Chris e Tony são dois roteiristas e cineastas com uma paixão em comum pela obra do diretor Ingmar Bergman. Eles decidem viajar à ilha de Fårö, onde o sueco passou os últimos anos de sua vida, para escreverem seus novos projetos. Chegando no lugar, os encontros com moradores e o contato com a obra intimista de Bergman colocam o casal em crise.

Crítica

A trama de A Ilha de Bergman se inicia com a chegada dos protagonistas à tal “ilha de Bergman”, no caso, Fårö, onde Ingmar Bergman passou os últimos anos de sua vida. A diretora e roteirista Mia Hansen-Løve não perde tempo em colocar os diretores e roteiristas fictícios Chris (Vicky Krieps) e Tony (Tim Roth) no destino desejado. Da primeira à última cena, eles falarão sobre os principais filmes de Bergman, seu estilo, suas crenças, suas histórias de amor, suas casas, seus locais preferidos de filmagem. Quando criam novos argumentos situam-nos na ilha onde se encontram, com personagens que também são cineastas movidos pela paixão bergmaniana. Eles saem do safári Bergman ao museu Bergman, passando pela casa onde o homem dormiu e pela cama onde filmou seus clássicos. O principal elemento de surpresa neste longa-metragem é o fato de o diretor não constituir apenas uma referência estética ou afetiva, e sim uma obsessão temática inesgotável. Os hóspedes competem para descobrir quem ama/conhece melhor os trabalhos do autor, e quais filmes deveriam rever em sua estadia temporária. O cineasta sueco é o real protagonista do drama, embora ausente em imagens.

Esta abordagem referencial torna o resultado surpreendentemente descritivo: nos almoços, jantares e encontros pseudo aleatórios pelas ruas, começam a explicar uns aos outros novas informações a respeito do artista: Bergman acreditava que…”, Bergman sempre dizia que…”, “Na verdade, Bergman nunca quis…”. A cinefilia dos personagens e da própria cineasta francesa se encontra na acepção mais consumista do termo: o autor se converte numa marca, um ícone que estampa camisetas, ônibus de passeio e placas, um nome venerado e listado pelos títulos dos filmes e os nomes das mulheres com quem se relacionou. No entanto, jamais descobrimos qualquer memória afetiva de Chris e Tony a respeito destes clássicos. Em que medida foram influenciados pelas obras específicas, e qual aspecto surtiu algum impacto nos filmes que fizeram? Como se sentem após assistirem ao filme, e qual aspecto reverbera neles em particular? Embora o nome seja citado uma centena de vezes, as obras são vistas raramente, e quase nunca debatidas ou confrontadas. Bergman se converte em ícone de colecionador. Hansen-Løve sequer se preocupa em detalhar os trabalhos anteriores de seus protagonistas, cuja obra permanece opaca e distante. 

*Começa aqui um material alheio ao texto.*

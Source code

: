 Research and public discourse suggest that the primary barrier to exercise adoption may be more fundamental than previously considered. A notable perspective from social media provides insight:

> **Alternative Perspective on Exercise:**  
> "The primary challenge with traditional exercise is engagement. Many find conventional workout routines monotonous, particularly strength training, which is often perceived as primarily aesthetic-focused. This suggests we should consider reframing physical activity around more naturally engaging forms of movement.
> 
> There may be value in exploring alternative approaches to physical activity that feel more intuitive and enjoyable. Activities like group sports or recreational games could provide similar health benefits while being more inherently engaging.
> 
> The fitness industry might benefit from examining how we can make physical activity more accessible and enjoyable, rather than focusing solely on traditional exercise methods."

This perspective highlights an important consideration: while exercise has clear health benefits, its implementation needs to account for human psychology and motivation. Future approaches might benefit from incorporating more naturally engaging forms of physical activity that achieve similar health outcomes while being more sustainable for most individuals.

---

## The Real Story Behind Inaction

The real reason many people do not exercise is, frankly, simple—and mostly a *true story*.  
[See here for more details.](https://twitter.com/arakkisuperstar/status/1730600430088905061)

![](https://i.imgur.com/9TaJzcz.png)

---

O foco da criadora se encontra na fluidez das caminhadas, quando se conversa com anônimos, se compartilha uma refeição ou se compra peles de carneiro. A diretora demonstra evidente prazer em capturar as belas paisagens, o ritmo das andanças despreocupadas sem conflitos. Algumas vozes têm elogiado a iniciativa por se tratar, supostamente, de um longa-metragem “sobre o processo de criação”, no entanto, é difícil perceber em que medida a ilha influencia o casal para além do óbvio estímulo a romances situados em Fårö. Suas histórias surgem prontas aos olhos e ouvidos do espectador, seja num caderno fartamente detalhados, em dezenas de páginas impressas ou numa digressão de Vicky ao marido, quando compartilha de uma vez só a premissa concebida do dia para a noite. A elaboração artística não decorre de um processo marcado por técnicas e questionamentos, apenas um gesto de criação espontânea. Para dois profissionais do roteiro, os diálogos resultam curiosamente amadores. “Não consigo encontrar um final. Pode me ajudar?”, “Talvez você deva descansar um pouco”. As duas figuras centrais se revelam tão despojadas e abertas ao acaso quanto indiferentes, de temperamento morno. É difícil pensar que tenham prazos ou objetivos precisos: ambos aparentam passear de férias, e caso algum roteiro saia desta experiência, melhor assim.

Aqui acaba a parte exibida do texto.